In [7]:
%run Model_And_Optimization.ipynb

In [22]:
from sklearn.model_selection import GridSearchCV, RandomizedSearchCV
from skopt import BayesSearchCV
from sklearn.metrics import accuracy_score, mean_absolute_error
from sklearn.base import BaseEstimator
from sklearn.metrics import accuracy_score, roc_auc_score, precision_score, mean_absolute_error
from sklearn.datasets import make_classification
from sklearn.linear_model import LogisticRegression
from sklearn.svm import SVC
from sklearn.ensemble import RandomForestClassifier, GradientBoostingClassifier
from sklearn.neighbors import KNeighborsClassifier
from xgboost import XGBClassifier

class ModelOptimization(BaseEstimator):
    def __init__(self, models, param_grids, scoring, cv=5, top_n=3, n_iter=10, search_method='grid'):
        self.models = models
        self.param_grids = param_grids
        self.scoring = scoring
        self.cv = cv
        self.top_n = top_n
        self.best_models = []
        self.search_method = search_method
        self.n_iter = n_iter
        self.best_overall_score = float('-inf')
        self.best_overall_model = None
        self.initial_scores = {}
        self.best_hyperparameters = {}

    def fit(self, X, y):
        all_scores = {}
        for i, model in enumerate(self.models):
            print(f"Fitting model {i+1}/{len(self.models)}: {type(model).__name__}")
            model.fit(X, y)
            y_pred = model.predict(X)

            if self.scoring == 'accuracy':
                score = accuracy_score(y, y_pred)
            elif self.scoring == 'roc_auc':
                if len(set(y)) > 2:
                    score = roc_auc_score(y, model.predict_proba(X), multi_class='ovr', average='macro')
                else:
                    score = roc_auc_score(y, y_pred)
            elif self.scoring == 'precision':
                score = precision_score(y, y_pred, average='macro')
            elif self.scoring == 'mae':
                score = -mean_absolute_error(y, y_pred)
            else:
                raise ValueError(f"Invalid scoring metric: {self.scoring}")

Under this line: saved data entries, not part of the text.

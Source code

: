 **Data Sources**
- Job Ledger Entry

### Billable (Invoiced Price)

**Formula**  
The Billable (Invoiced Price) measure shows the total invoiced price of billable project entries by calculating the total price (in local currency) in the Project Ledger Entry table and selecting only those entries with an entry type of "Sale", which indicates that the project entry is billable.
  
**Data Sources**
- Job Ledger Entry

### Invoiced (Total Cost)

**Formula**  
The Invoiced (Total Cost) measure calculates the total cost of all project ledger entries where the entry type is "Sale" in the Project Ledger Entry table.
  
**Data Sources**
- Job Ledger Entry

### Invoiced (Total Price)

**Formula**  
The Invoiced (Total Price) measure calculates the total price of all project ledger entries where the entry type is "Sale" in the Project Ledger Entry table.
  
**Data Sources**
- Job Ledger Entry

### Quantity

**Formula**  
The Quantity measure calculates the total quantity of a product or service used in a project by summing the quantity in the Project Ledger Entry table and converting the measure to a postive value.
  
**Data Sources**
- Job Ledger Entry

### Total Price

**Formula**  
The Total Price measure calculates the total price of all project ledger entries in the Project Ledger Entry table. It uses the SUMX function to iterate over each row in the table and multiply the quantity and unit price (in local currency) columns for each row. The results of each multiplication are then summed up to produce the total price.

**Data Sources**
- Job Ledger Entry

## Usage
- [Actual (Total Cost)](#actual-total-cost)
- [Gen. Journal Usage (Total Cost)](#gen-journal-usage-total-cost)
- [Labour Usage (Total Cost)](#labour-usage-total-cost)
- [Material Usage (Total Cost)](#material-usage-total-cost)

            model_name = type(model).__name__
            all_scores[model_name] = score
            self.initial_scores[model_name] = score
            
            if all_scores[model_name] > self.best_overall_score:
                self.best_overall_score = all_scores[model_name]
                self.best_overall_model = model

        # Select the "top N" models based on the scores
        top_models = sorted(all_scores.items(), key=lambda x: x[1], reverse=True)[:self.top_n]
        top_model_names = [model[0] for model in top_models]

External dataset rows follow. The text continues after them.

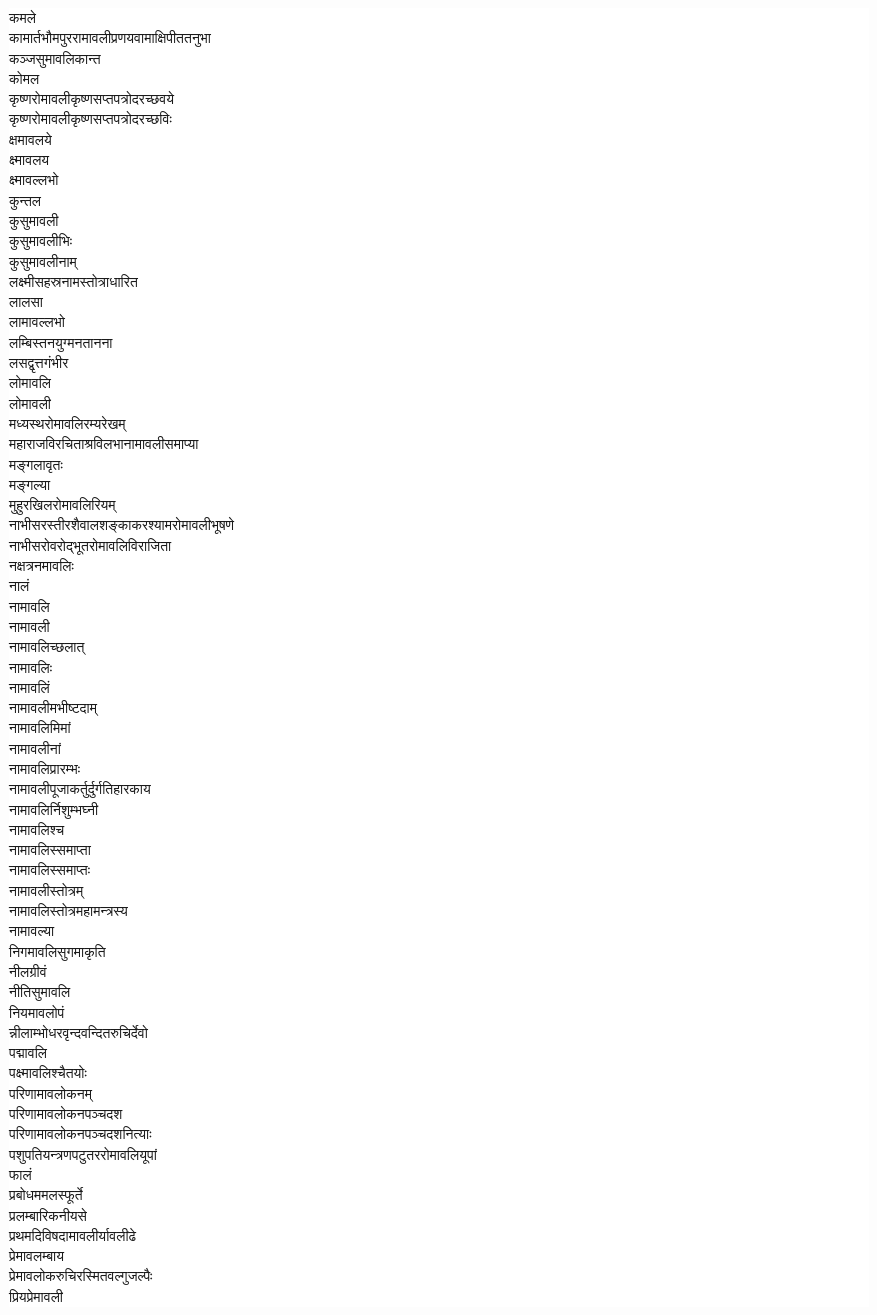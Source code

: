कमले  
कामार्तभौमपुररामावलीप्रणयवामाक्षिपीततनुभा  
कञ्जसुमावलिकान्त  
कोमल  
कृष्णरोमावलीकृष्णसप्तपत्रोदरच्छवये  
कृष्णरोमावलीकृष्णसप्तपत्रोदरच्छविः  
क्षमावलये  
क्ष्मावलय  
क्ष्मावल्लभो  
कुन्तल  
कुसुमावली  
कुसुमावलीभिः  
कुसुमावलीनाम्  
लक्ष्मीसहस्रनामस्तोत्राधारित  
लालसा  
लामावल्लभो  
लम्बिस्तनयुग्मनतानना  
लसद्वृत्तगंभीर  
लोमावलि  
लोमावली  
मध्यस्थरोमावलिरम्यरेखम्  
महाराजविरचिताश्रविलभानामावलीसमाप्या  
मङ्गलावृतः  
मङ्गल्या  
मुहुरखिलरोमावलिरियम्  
नाभीसरस्तीरशैवालशङ्काकरश्यामरोमावलीभूषणे  
नाभीसरोवरोद्भूतरोमावलिविराजिता  
नक्षत्रनमावलिः  
नालं  
नामावलि  
नामावली  
नामावलिच्छलात्  
नामावलिः  
नामावलिं  
नामावलीमभीष्टदाम्  
नामावलिमिमां  
नामावलीनां  
नामावलिप्रारम्भः  
नामावलीपूजाकर्तुर्दुर्गतिहारकाय  
नामावलिर्निशुम्भघ्नी  
नामावलिश्च  
नामावलिस्समाप्ता  
नामावलिस्समाप्तः  
नामावलीस्तोत्रम्  
नामावलिस्तोत्रमहामन्त्रस्य  
नामावल्या  
निगमावलिसुगमाकृति  
नीलग्रीवं  
नीतिसुमावलि  
नियमावलोपं  
न्नीलाम्भोधरवृन्दवन्दितरुचिर्देवो  
पद्मावलि  
पक्ष्मावलिश्चैतयोः  
परिणामावलोकनम्  
परिणामावलोकनपञ्चदश  
परिणामावलोकनपञ्चदशनित्याः  
पशुपतियन्त्रणपटुतररोमावलियूपां  
फालं  
प्रबोधममलस्फूर्ते  
प्रलम्बारिकनीयसे  
प्रथमदिविषदामावलीर्यावलीढे  
प्रेमावलम्बाय  
प्रेमावलोकरुचिरस्मितवल्गुजल्पैः  
प्रियप्रेमावली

        print("\nModel ranking based on scores:")
        for rank, (model_name, score) in enumerate(top_models, 1):
            print(f"Rank {rank}: {model_name} - Score: {score:.4f}")
        print('\n\n')

        # Perform GridSearchCV only on the top N models
        best_scores = {}
        for model_name in top_model_names:
            model_index = [i for i, model in enumerate(self.models) if type(model).__name__ == model_name][0]
            model = self.models[model_index]
            print(f"Optimizing hyperparameters for model {model_name}")

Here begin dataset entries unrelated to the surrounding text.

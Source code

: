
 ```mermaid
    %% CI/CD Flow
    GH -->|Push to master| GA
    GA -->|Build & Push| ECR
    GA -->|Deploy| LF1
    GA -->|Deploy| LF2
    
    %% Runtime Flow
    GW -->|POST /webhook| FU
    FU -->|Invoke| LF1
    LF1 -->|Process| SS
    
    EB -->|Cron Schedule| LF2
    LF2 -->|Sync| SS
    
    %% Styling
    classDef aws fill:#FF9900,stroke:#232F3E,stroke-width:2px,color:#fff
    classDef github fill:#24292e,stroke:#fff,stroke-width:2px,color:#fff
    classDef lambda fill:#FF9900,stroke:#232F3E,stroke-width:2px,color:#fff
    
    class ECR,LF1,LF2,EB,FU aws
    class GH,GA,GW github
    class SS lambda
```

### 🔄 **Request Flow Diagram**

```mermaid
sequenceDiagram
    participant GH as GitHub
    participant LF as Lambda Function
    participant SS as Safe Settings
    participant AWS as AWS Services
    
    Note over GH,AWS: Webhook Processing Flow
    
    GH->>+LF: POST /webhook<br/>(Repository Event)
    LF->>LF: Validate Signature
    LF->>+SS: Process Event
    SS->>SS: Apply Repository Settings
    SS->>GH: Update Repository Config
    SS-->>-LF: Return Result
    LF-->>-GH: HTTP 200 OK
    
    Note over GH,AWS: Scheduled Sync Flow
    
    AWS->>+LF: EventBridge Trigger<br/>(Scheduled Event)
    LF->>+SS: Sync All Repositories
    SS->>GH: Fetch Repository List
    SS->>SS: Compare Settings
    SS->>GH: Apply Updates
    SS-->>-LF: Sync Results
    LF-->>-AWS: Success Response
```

            if self.search_method == 'grid':
                search = GridSearchCV(model, self.param_grids[model_index], scoring=self.scoring, cv=self.cv, n_jobs=-1)
            elif self.search_method == 'random':
                search = RandomizedSearchCV(model, self.param_grids[model_index], scoring=self.scoring, cv=self.cv, n_jobs=-1, n_iter=self.n_iter)
            elif self.search_method == 'bayesian':
                search = BayesSearchCV(model, self.param_grids[model_index], scoring=self.scoring, cv=self.cv, n_iter=self.n_iter, n_jobs=-1)
            else:
                raise ValueError("Invalid search method. Supported options: 'grid', 'random', 'bayesian'")

            search.fit(X, y)
            
            
            best_model = search.best_estimator_
            best_score = search.best_score_

            print(f"Best score for {model_name}: {best_score:.4f}")
            print(f"Params: {search.best_params_}\n\n")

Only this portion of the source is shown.